また、トランプ政権が昨年6月に議会に提出した予算案では、NASA全体の予算が約25%削減された。なかでも、気候・地球科学、太陽系探査、天体物理学などを含む科学部門の予算は、73億ドル(約1兆1,400億円)から39億ドル(約6,100億円)へとほぼ半減している。

NASAは2022年以降、全米で計7館の図書館の運営を停止し、このうち昨年だけで3館が閉鎖された。ゴダード宇宙飛行センター図書館が閉館すれば、主要な図書館はカリフォルニア州マウンテンビューのエイムズ研究センター、同州パサデナのジェット推進研究所(JPL)、オハイオ州クリーブランドのグレン研究センターのみが残ることになる。

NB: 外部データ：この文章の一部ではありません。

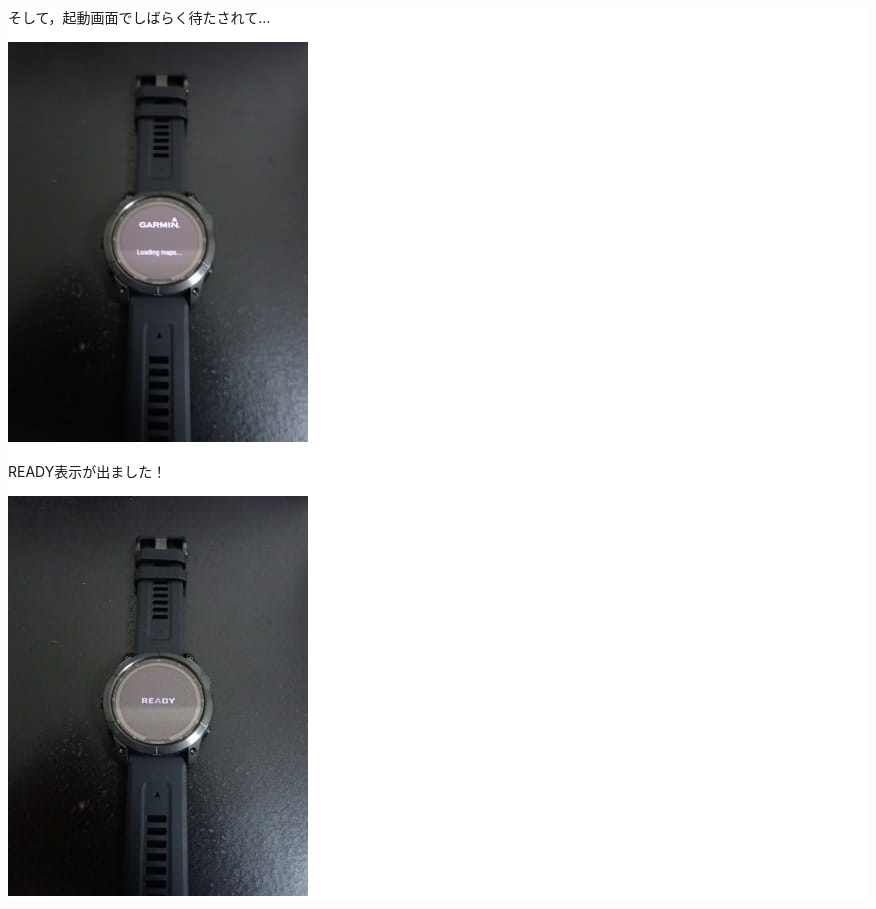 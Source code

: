 





そして，起動画面でしばらく待たされて…




![ed7ed6a976ccf2be50c5f3a39c04fe7f.jpg](images/ed7ed6a976ccf2be50c5f3a39c04fe7f.jpg)







READY表示が出ました！




![e37a0985dfec5b326b6131d6943baf83.jpg](images/e37a0985dfec5b326b6131d6943baf83.jpg)
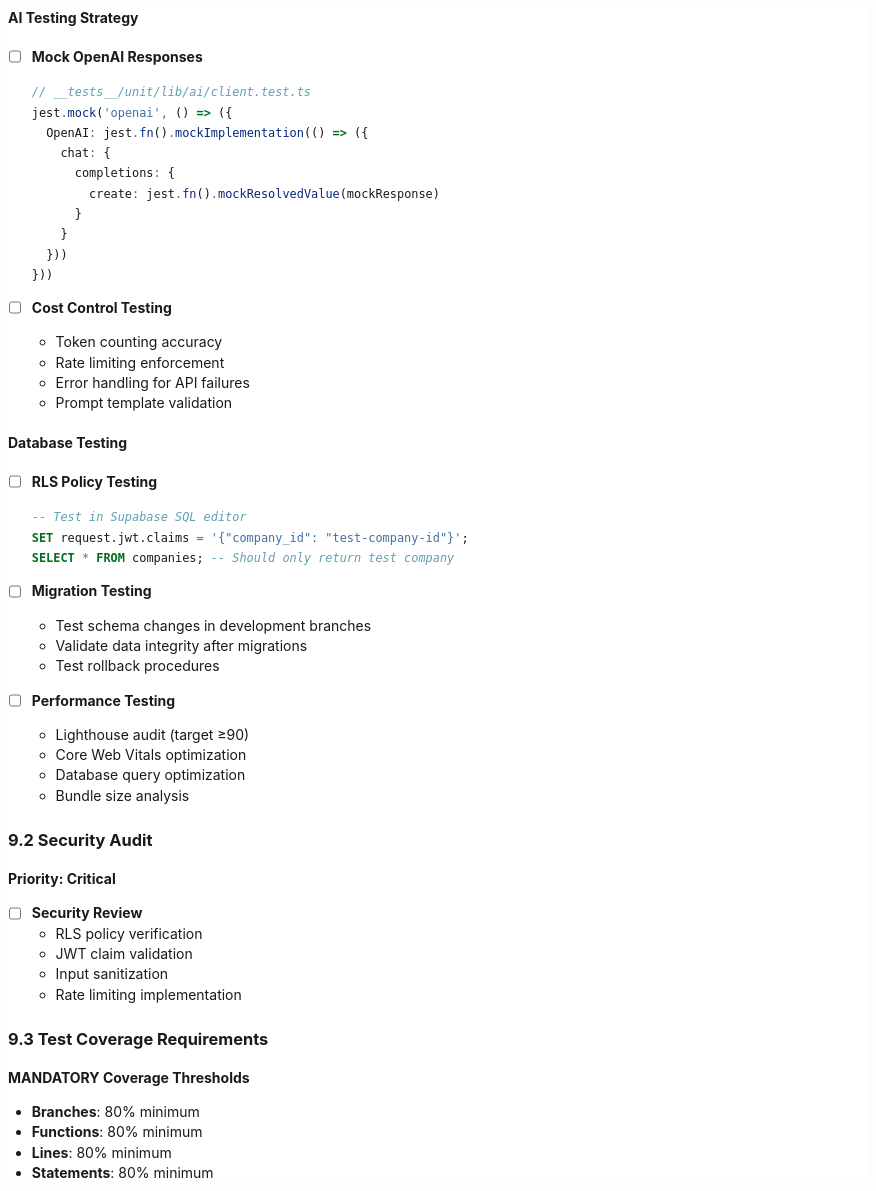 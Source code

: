 #### **AI Testing Strategy**

- [ ] **Mock OpenAI Responses**
  ```typescript
  // __tests__/unit/lib/ai/client.test.ts
  jest.mock('openai', () => ({
    OpenAI: jest.fn().mockImplementation(() => ({
      chat: {
        completions: {
          create: jest.fn().mockResolvedValue(mockResponse)
        }
      }
    }))
  }))
  ```

- [ ] **Cost Control Testing**
  - Token counting accuracy
  - Rate limiting enforcement
  - Error handling for API failures
  - Prompt template validation

#### **Database Testing**

- [ ] **RLS Policy Testing**
  ```sql
  -- Test in Supabase SQL editor
  SET request.jwt.claims = '{"company_id": "test-company-id"}';
  SELECT * FROM companies; -- Should only return test company
  ```

- [ ] **Migration Testing**
  - Test schema changes in development branches
  - Validate data integrity after migrations
  - Test rollback procedures

- [ ] **Performance Testing**
  - Lighthouse audit (target ≥90)
  - Core Web Vitals optimization
  - Database query optimization
  - Bundle size analysis

### 9.2 Security Audit

**Priority: Critical**

- [ ] **Security Review**
  - RLS policy verification
  - JWT claim validation
  - Input sanitization
  - Rate limiting implementation

### 9.3 Test Coverage Requirements

**MANDATORY Coverage Thresholds**
- **Branches**: 80% minimum
- **Functions**: 80% minimum  
- **Lines**: 80% minimum
- **Statements**: 80% minimum
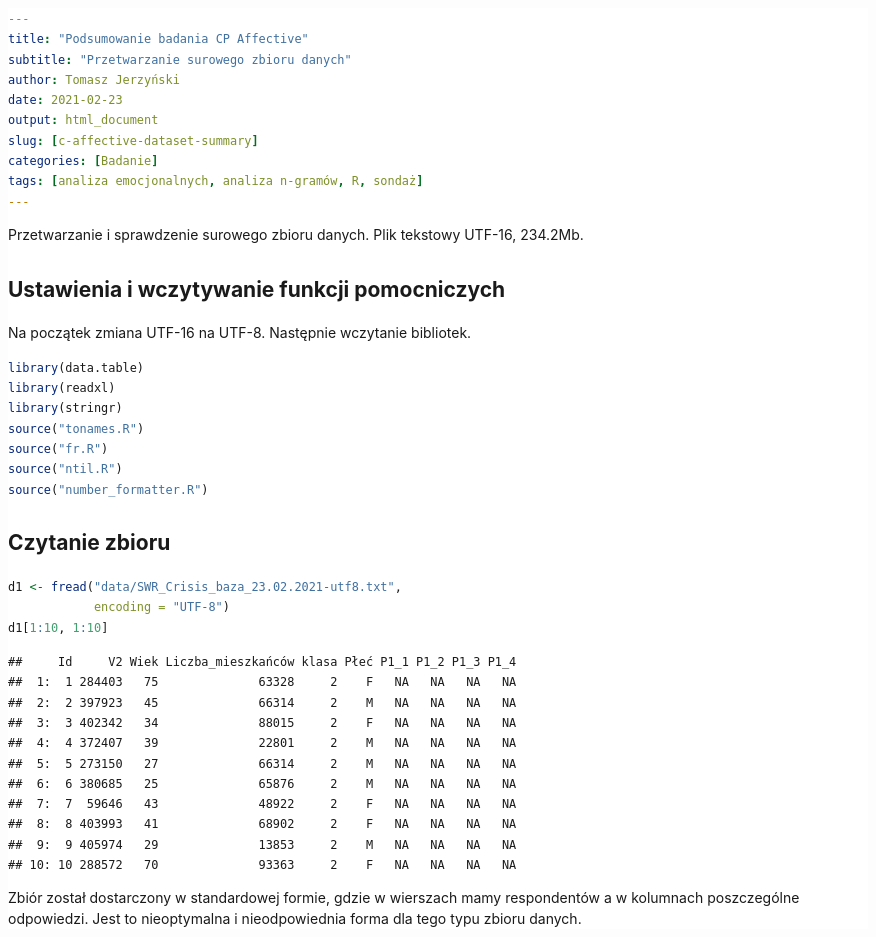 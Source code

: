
 ```yaml
---
title: "Podsumowanie badania CP Affective"
subtitle: "Przetwarzanie surowego zbioru danych"
author: Tomasz Jerzyński
date: 2021-02-23
output: html_document
slug: [c-affective-dataset-summary]
categories: [Badanie]
tags: [analiza emocjonalnych, analiza n-gramów, R, sondaż]
---
```


Przetwarzanie i sprawdzenie surowego zbioru danych. Plik tekstowy UTF-16,
234.2Mb.

## Ustawienia i wczytywanie funkcji pomocniczych

Na początek zmiana UTF-16 na UTF-8. Następnie wczytanie bibliotek.

```r
library(data.table)
library(readxl)
library(stringr)
source("tonames.R")
source("fr.R")
source("ntil.R")
source("number_formatter.R")
```

## Czytanie zbioru

```r
d1 <- fread("data/SWR_Crisis_baza_23.02.2021-utf8.txt",
            encoding = "UTF-8")
d1[1:10, 1:10]
```

```
##     Id     V2 Wiek Liczba_mieszkańców klasa Płeć P1_1 P1_2 P1_3 P1_4
##  1:  1 284403   75              63328     2    F   NA   NA   NA   NA
##  2:  2 397923   45              66314     2    M   NA   NA   NA   NA
##  3:  3 402342   34              88015     2    F   NA   NA   NA   NA
##  4:  4 372407   39              22801     2    M   NA   NA   NA   NA
##  5:  5 273150   27              66314     2    M   NA   NA   NA   NA
##  6:  6 380685   25              65876     2    M   NA   NA   NA   NA
##  7:  7  59646   43              48922     2    F   NA   NA   NA   NA
##  8:  8 403993   41              68902     2    F   NA   NA   NA   NA
##  9:  9 405974   29              13853     2    M   NA   NA   NA   NA
## 10: 10 288572   70              93363     2    F   NA   NA   NA   NA
```

Zbiór został dostarczony w standardowej formie, gdzie w wierszach mamy
respondentów a w kolumnach poszczególne odpowiedzi. Jest to nieoptymalna i
nieodpowiednia forma dla tego typu zbioru danych.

さらにNASAは、ゴダード宇宙飛行センター図書館に限らず、3月までに約1,270エーカー(約5.1平方キロ)に及ぶキャンパス内で、13棟の建物と100カ所以上の科学・工学系研究施設を閉鎖する計画だ。
ただしNASA側は、今回の措置について「閉館ではなく図書館機能の統合だ」と説明し、トランプ政権発足以前から計画されていた取り組みの一環だとの立場を示している。施設を統合することで年間約1,000万ドル(約16億円)を削減できるほか、維持管理費として計6,380万ドル(約100億円)の節約につながるとしている。
これに対し、ゴダード宇宙飛行センターの労働組合やメリーランド州の民主党議員らは、トランプ政権がセンター内の人員がほとんど不在だった連邦政府のシャットダウン期間を利用し、拙速に閉鎖を進めたと反発している。この過程で、宇宙船の試験用に設計された特殊な機器まで廃棄されたという。

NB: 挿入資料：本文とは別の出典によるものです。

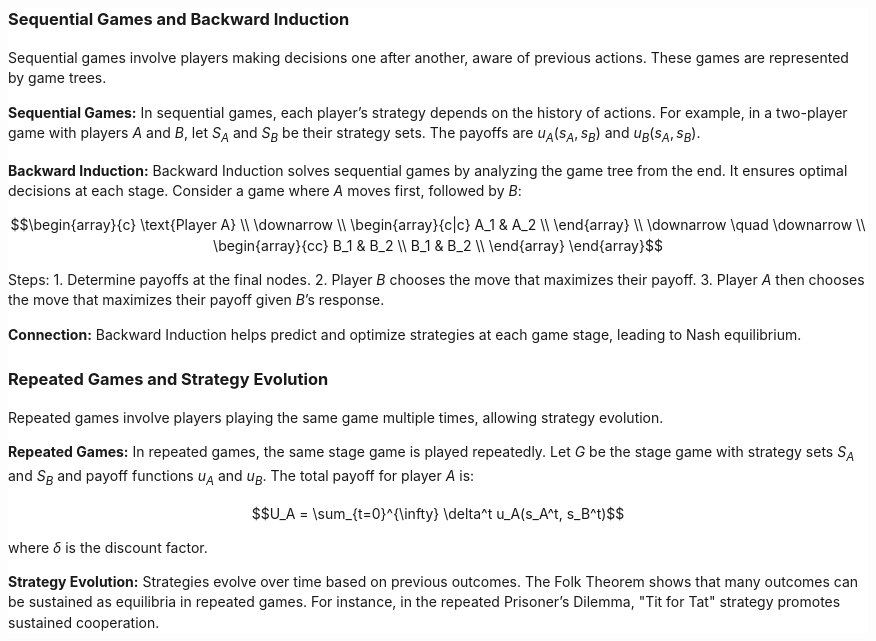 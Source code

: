 ### Sequential Games and Backward Induction

Sequential games involve players making decisions one after another,
aware of previous actions. These games are represented by game trees.

**Sequential Games:** In sequential games, each player’s strategy
depends on the history of actions. For example, in a two-player game
with players $`A`$ and $`B`$, let $`S_A`$ and $`S_B`$ be their strategy
sets. The payoffs are $`u_A(s_A, s_B)`$ and $`u_B(s_A, s_B)`$.

**Backward Induction:** Backward Induction solves sequential games by
analyzing the game tree from the end. It ensures optimal decisions at
each stage. Consider a game where $`A`$ moves first, followed by $`B`$:

``` math
\begin{array}{c}
\text{Player A} \\
\downarrow \\
\begin{array}{c|c}
A_1 & A_2 \\
\end{array} \\
\downarrow \quad \downarrow \\
\begin{array}{cc}
B_1 & B_2 \\
B_1 & B_2 \\
\end{array}
\end{array}
```

Steps: 1. Determine payoffs at the final nodes. 2. Player $`B`$ chooses
the move that maximizes their payoff. 3. Player $`A`$ then chooses the
move that maximizes their payoff given $`B`$’s response.

**Connection:** Backward Induction helps predict and optimize strategies
at each game stage, leading to Nash equilibrium.

### Repeated Games and Strategy Evolution

Repeated games involve players playing the same game multiple times,
allowing strategy evolution.

**Repeated Games:** In repeated games, the same stage game is played
repeatedly. Let $`G`$ be the stage game with strategy sets $`S_A`$ and
$`S_B`$ and payoff functions $`u_A`$ and $`u_B`$. The total payoff for
player $`A`$ is:

``` math
U_A = \sum_{t=0}^{\infty} \delta^t u_A(s_A^t, s_B^t)
```

where $`\delta`$ is the discount factor.

**Strategy Evolution:** Strategies evolve over time based on previous
outcomes. The Folk Theorem shows that many outcomes can be sustained as
equilibria in repeated games. For instance, in the repeated Prisoner’s
Dilemma, "Tit for Tat" strategy promotes sustained cooperation.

クリス・ヴァン・ホーレン上院議員は「NYT」に対し、「トランプ政権はこの1年、NASAの人員を軽視し、宇宙探査への取り組みを脅かしてきた」と批判した上で、「ゴダードの中核的な任務に影響を及ぼすいかなる措置にも、引き続き反対していく」と述べた。
また、ゴダード宇宙飛行センターを退職した惑星科学者のデイブ・ウィリアムズ氏は、「古い資料の多くはデジタル化されておらず、オンラインで容易に入手できない」と指摘し、「歴史を失えば、同じ過ちを繰り返すことになる」と懸念を示した。
これに対し、ジェイコブ・リッチモンドNASA広報官は、「今後60日間は重要な資料を政府の保管庫で管理し、残りは処分する方針だ」と説明した。